Effects of intracranial co-infusion of Aβ1-42 and thiorphan on Macaca Rhesus hippocampal formation

Aim: To observe the change of amyloid, acetylcholine transferase and glial fibrillary acidic protein expression in Macaca Rhesus hippocampal after infused the Aβ1-42 and thiorphan and explore the possibility of the establishment of Macaca Rhsus AD model in brain. Method: The Rhesus monkeys were anesthetized (im), the skull was exposed by a midline scalp incision, and oriented craniotomy was performed on left side by dental drill. First, neprilysin in cerebral cortex and basal nucleus was consumed by infusion thiorphan. Then cerebral cortex and basal nucleus were slowly infused with fibrilla Aβ1-42. Finally, the cannula for thiorphan infusion was implanted into the basal nucleus. Miniosmotic pump (Alzet MODEL 2ML4,) was subcutaneously fixed by bio gel 454 on the calvaria (Loctite Co. Ltd, USA) according to the manufacturer's instructions.
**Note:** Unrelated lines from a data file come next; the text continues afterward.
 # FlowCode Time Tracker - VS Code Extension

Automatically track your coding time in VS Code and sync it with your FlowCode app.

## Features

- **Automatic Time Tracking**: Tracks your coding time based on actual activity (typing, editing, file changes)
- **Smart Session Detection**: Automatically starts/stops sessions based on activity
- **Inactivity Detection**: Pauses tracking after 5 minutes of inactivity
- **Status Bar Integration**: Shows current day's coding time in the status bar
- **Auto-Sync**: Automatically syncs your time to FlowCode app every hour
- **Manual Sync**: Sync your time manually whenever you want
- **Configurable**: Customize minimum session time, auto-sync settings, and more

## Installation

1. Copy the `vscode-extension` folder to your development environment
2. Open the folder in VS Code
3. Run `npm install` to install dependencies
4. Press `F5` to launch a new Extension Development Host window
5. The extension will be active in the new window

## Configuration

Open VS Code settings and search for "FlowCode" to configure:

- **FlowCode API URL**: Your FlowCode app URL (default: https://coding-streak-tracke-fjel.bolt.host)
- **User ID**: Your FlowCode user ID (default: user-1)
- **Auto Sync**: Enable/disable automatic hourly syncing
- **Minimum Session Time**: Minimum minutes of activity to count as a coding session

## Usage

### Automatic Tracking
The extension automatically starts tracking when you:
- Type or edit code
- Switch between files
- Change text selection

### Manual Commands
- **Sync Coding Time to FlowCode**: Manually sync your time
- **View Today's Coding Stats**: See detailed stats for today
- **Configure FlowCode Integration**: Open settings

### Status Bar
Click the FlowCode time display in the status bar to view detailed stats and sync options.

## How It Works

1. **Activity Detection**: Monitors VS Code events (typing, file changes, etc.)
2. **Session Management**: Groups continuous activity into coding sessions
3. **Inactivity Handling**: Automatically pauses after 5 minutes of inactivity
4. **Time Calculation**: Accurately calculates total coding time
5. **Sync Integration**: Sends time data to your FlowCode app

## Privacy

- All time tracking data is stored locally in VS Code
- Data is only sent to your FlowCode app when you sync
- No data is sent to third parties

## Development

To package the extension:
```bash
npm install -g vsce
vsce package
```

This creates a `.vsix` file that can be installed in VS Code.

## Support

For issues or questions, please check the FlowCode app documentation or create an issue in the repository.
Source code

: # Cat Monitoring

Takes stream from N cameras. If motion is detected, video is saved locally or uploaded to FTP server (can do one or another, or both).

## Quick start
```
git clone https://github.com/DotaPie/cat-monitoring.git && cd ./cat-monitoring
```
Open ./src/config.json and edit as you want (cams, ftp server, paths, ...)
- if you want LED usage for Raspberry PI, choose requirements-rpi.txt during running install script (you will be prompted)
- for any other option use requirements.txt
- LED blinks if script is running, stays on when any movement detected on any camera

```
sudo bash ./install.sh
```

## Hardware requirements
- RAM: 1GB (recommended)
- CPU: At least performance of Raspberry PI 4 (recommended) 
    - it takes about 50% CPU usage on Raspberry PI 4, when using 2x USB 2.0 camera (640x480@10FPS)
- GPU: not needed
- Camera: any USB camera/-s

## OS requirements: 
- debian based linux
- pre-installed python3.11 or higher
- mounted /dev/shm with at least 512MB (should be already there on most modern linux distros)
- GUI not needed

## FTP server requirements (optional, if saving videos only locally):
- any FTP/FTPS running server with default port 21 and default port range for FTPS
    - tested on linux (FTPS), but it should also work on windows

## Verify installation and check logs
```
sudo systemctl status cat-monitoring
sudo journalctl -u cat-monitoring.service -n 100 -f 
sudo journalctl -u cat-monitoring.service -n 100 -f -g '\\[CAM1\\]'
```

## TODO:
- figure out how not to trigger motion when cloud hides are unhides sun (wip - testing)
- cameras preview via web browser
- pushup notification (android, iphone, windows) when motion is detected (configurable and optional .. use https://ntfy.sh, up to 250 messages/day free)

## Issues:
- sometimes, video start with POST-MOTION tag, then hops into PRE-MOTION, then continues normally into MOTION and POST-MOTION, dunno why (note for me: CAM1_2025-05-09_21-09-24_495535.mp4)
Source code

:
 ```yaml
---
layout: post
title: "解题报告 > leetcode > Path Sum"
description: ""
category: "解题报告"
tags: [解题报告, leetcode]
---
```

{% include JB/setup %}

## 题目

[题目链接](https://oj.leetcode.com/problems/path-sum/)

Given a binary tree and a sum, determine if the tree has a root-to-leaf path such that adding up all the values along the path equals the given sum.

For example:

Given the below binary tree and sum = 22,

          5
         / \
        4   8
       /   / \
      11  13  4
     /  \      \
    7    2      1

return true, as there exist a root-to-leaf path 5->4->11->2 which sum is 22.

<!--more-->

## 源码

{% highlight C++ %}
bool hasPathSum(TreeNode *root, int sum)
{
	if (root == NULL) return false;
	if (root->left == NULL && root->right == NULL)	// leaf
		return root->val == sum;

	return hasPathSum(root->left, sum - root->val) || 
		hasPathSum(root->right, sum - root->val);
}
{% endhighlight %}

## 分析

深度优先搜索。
After 50 days' survival, animals were deep anesthetized with ketamine and sacrificed. The pathological changes were observed by HE staining and immunostaining in monkey brains. Result Neuronal loss and a proliferation of microglia were detected in hippocampal formation by HE staining. Immuno-staining showed Aβ1-42, ChAT and GFAP positive cells density were 0.59±0.05,0.21±0.04 and 0.19±0.04 separately. Compared with control group, the density in experimental groups showed distinct difference in statistic analysis (P < 0.01). Conclusion: The same pathological change was detected in the thioaphan and Aβ1-42 infusion in Macaca Rhesus hippocampal formation as what was found in AD patients.